- Location: New Plymouth, Taranaki Region, New Zealand
- Coordinates: 39°1′49″S 174°8′9″E﻿ / ﻿39.03028°S 174.13583°E
- Type: Coastal lagoons
- Basin countries: New Zealand
- Designation: Local purpose conservation reserve
- Surface area: 2 ha (4.9 acres)

= Waipu Lagoons =

Coastal lagoons near New Plymouth, New Zealand

The Waipu Lagoons is a series of small coastal lagoons near the city of New Plymouth in the Taranaki Region of New Zealand. They consist of three lakelets with a combined surface area of about 2 ha, located 0.5 km from the Tasman Sea, immediately to the east of Bell Block. The lagoons and adjoining wetlands encompass 7.9 hectares (20 acres) and are owned by the New Plymouth District Council as a local purpose conservation reserve.
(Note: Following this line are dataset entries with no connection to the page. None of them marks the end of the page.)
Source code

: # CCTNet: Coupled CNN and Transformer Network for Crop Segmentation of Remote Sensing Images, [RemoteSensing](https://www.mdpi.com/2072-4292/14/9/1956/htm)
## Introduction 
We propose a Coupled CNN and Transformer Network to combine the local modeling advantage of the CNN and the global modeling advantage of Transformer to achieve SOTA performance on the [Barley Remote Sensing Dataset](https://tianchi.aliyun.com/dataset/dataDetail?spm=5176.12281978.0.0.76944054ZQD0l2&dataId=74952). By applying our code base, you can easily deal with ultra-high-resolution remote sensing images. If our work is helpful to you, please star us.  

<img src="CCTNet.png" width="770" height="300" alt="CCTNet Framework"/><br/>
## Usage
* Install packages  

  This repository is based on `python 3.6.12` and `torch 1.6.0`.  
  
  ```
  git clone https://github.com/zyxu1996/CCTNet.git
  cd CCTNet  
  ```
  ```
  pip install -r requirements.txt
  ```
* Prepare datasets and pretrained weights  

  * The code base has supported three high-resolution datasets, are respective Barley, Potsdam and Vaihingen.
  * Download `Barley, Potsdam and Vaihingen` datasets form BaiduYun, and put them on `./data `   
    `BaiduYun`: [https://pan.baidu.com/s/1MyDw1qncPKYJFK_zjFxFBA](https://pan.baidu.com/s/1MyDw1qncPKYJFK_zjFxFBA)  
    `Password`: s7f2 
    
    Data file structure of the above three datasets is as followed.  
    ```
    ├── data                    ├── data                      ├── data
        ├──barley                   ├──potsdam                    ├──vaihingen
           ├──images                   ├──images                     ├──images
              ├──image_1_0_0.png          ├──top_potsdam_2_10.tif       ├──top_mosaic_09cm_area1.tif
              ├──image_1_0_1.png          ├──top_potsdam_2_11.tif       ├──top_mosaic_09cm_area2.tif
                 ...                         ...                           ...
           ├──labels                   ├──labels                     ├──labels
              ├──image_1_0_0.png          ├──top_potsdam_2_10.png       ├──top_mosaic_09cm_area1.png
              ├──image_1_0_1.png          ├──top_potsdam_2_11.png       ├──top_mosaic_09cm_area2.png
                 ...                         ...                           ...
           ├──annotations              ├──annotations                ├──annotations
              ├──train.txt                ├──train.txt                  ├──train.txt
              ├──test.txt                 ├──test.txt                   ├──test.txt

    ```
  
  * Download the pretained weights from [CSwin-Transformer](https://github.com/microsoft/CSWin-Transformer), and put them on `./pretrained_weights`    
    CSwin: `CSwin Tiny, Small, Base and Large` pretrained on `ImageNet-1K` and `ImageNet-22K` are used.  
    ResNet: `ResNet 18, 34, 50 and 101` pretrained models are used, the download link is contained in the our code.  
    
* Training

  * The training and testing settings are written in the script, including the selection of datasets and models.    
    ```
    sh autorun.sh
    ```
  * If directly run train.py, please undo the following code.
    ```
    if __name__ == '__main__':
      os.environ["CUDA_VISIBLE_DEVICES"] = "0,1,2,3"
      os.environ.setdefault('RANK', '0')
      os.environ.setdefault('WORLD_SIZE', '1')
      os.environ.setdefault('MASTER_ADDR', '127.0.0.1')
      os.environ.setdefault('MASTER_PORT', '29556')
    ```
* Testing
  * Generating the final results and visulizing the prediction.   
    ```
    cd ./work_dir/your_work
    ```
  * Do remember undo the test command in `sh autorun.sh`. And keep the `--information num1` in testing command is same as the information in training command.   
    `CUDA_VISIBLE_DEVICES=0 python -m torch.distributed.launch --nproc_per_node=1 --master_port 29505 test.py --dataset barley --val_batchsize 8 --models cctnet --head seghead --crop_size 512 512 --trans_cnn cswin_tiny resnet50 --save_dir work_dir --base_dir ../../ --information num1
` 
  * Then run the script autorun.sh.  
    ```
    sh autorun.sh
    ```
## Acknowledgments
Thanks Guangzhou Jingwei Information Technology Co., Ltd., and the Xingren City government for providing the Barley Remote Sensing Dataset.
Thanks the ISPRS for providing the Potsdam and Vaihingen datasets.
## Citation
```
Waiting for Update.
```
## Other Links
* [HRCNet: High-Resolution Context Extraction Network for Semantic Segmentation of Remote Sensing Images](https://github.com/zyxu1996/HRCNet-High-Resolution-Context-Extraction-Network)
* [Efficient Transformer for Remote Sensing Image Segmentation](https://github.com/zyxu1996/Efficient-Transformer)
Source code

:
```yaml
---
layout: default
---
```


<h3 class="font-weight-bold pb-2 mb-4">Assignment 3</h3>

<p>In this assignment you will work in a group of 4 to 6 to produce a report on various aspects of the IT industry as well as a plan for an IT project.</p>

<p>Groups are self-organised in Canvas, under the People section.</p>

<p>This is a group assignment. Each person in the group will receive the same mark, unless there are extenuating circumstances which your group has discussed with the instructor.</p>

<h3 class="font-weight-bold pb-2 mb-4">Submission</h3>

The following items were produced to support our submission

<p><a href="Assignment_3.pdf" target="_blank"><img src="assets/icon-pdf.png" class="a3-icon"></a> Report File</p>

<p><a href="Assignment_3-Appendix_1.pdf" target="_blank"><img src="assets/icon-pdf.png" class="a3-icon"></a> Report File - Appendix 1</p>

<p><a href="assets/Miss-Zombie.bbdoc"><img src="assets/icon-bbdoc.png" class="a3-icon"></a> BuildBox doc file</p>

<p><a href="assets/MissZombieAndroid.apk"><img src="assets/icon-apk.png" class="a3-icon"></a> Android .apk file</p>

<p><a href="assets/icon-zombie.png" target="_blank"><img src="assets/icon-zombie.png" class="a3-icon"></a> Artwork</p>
Bird species found at the reserve include:
- Australasian bittern (Botaurus poiciloptilus) – endangered
- Australian coot (Fulica atra australis)
- Grey teal (Anus gracilis)
- Pūkeko (Porphyrio porphyrio)

Raupo (Typha orientalis), flax (Phormium tenax), and bamboo spike-sedge (Eleocharis sphacelata) are the principal plant species.